Part 8
“Planted t’ onions,” he went on, still addressing his observations to the horses, whose heads drooped sleepily toward the fresh-smelling ground, “this ’ere ten acres ’ll net, anyway you figger it, four hunderd an’ fifty dollars t’ the acre; an’ that’ll total—l’me see, somethin’ like——”
Mr. Morrison’s gaze being wholly introspective at this stage of the mental problem under consideration, he failed to notice the man who came swinging along the road at a smart rate of speed. At sight of the old man leaning meditatively against the fence, a spent dandelion stalk in his mouth, the pedestrian halted.
“Why, hello, Peg!” he called out in a clear and somewhat authoritative voice.
The stranger wore a rough suit of weather-stained tweeds; and his felt hat, set at a becoming angle on his curly head, shaded a face bronzed by sun and wind almost to the color of the full brown beard curling away from his red mouth with a careless boldness repeated in the humorous blue eyes which roved over the shabby old figure by the fence.

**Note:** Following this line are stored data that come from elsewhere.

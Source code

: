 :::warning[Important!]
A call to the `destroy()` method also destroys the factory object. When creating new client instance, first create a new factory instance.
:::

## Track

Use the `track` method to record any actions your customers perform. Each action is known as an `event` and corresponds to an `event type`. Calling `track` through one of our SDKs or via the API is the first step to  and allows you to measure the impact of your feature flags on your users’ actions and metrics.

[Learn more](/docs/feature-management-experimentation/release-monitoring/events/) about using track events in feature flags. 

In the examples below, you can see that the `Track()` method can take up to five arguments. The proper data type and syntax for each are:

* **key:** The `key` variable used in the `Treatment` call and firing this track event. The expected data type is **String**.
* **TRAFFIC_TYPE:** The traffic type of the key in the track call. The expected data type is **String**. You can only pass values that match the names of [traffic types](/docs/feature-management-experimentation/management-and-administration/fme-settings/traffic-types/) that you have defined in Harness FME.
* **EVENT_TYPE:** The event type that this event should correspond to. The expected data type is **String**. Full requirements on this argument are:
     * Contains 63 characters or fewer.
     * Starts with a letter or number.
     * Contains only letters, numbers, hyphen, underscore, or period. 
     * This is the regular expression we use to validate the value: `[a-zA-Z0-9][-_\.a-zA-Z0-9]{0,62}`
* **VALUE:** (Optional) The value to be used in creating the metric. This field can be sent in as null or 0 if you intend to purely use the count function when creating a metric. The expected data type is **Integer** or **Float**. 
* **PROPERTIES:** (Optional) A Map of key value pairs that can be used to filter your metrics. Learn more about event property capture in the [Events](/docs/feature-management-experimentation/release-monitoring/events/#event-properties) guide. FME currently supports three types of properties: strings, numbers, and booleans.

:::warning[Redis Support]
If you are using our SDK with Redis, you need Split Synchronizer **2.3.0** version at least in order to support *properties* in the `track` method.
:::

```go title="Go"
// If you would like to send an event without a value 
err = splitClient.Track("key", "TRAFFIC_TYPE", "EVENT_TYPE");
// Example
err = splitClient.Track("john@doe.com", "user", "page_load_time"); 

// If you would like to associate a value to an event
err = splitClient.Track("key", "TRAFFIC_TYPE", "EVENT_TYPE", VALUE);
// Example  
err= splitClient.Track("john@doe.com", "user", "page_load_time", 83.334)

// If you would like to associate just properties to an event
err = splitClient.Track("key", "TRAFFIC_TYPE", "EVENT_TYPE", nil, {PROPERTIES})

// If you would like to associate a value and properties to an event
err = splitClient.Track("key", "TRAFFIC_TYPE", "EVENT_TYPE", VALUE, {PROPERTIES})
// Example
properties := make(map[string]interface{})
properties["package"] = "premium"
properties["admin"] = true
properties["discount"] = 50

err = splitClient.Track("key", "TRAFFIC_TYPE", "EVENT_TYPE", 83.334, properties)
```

He laughed outright at the puzzled look in Morrison’s face.
Then he folded his arms on top of the fence.
“Well, how goes it, old man?” he inquired. “Same lazy old horses—eh? Same job, same season of the year, same old clothes, I should say—even to the red and white bandanna. Makes me feel as if I’d been dreaming. Maybe I have; who knows?”

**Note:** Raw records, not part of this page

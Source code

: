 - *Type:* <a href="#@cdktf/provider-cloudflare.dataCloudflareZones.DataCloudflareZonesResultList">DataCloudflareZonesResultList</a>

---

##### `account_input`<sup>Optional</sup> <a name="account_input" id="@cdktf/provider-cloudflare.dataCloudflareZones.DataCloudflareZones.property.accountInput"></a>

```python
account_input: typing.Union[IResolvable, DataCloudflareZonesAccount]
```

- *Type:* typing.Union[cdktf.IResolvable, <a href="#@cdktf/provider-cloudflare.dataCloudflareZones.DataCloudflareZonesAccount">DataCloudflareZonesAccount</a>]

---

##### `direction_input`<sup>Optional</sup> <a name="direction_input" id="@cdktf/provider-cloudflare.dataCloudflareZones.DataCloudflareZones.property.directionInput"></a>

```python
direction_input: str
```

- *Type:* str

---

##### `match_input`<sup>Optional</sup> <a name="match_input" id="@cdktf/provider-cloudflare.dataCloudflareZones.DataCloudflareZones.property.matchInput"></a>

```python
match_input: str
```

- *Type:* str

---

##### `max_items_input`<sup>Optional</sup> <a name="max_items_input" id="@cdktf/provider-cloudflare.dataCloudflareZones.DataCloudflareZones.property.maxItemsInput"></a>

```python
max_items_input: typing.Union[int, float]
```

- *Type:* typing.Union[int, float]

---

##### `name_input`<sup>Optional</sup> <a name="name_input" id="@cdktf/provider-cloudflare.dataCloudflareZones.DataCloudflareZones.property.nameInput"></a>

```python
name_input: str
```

“Who be ye?” demanded Peg. “Seems ’s ’o I’d seen ye somewhars; but I can’t think whar.”
“Don’t be hasty, my friend,” advised the other, pulling his hat over his laughing eyes. “You’ve forgotten me, and so, apparently, has everyone else. I saw Al Hewett at the station and he told me Miss Preston was unmarried and still at home, and that old Don Preston had gone to his reward a couple of years ago.”
“I c’n see you used t’ live ’round here,” hazarded Peg, shaking his head, “but I can’t seem t’ rec’lect who ye be; ’nless—— If I didn’t know he was dead I might think you was the young feller ’at used t’ teach school in th’ village. Whitcomb, his name was. But he’s been dead a matter o’ three years.”
“That being the case,” said the stranger coolly, “perhaps you’ll tell me about the auction up at the farm. I heard some women asking questions about it at the station.”
“Auction?” repeated Peg. “The’ ain’t no auction at our place—not yet. But you sure do remind me o’ that young school-teacher feller. He got gold crazy, an’ went off——”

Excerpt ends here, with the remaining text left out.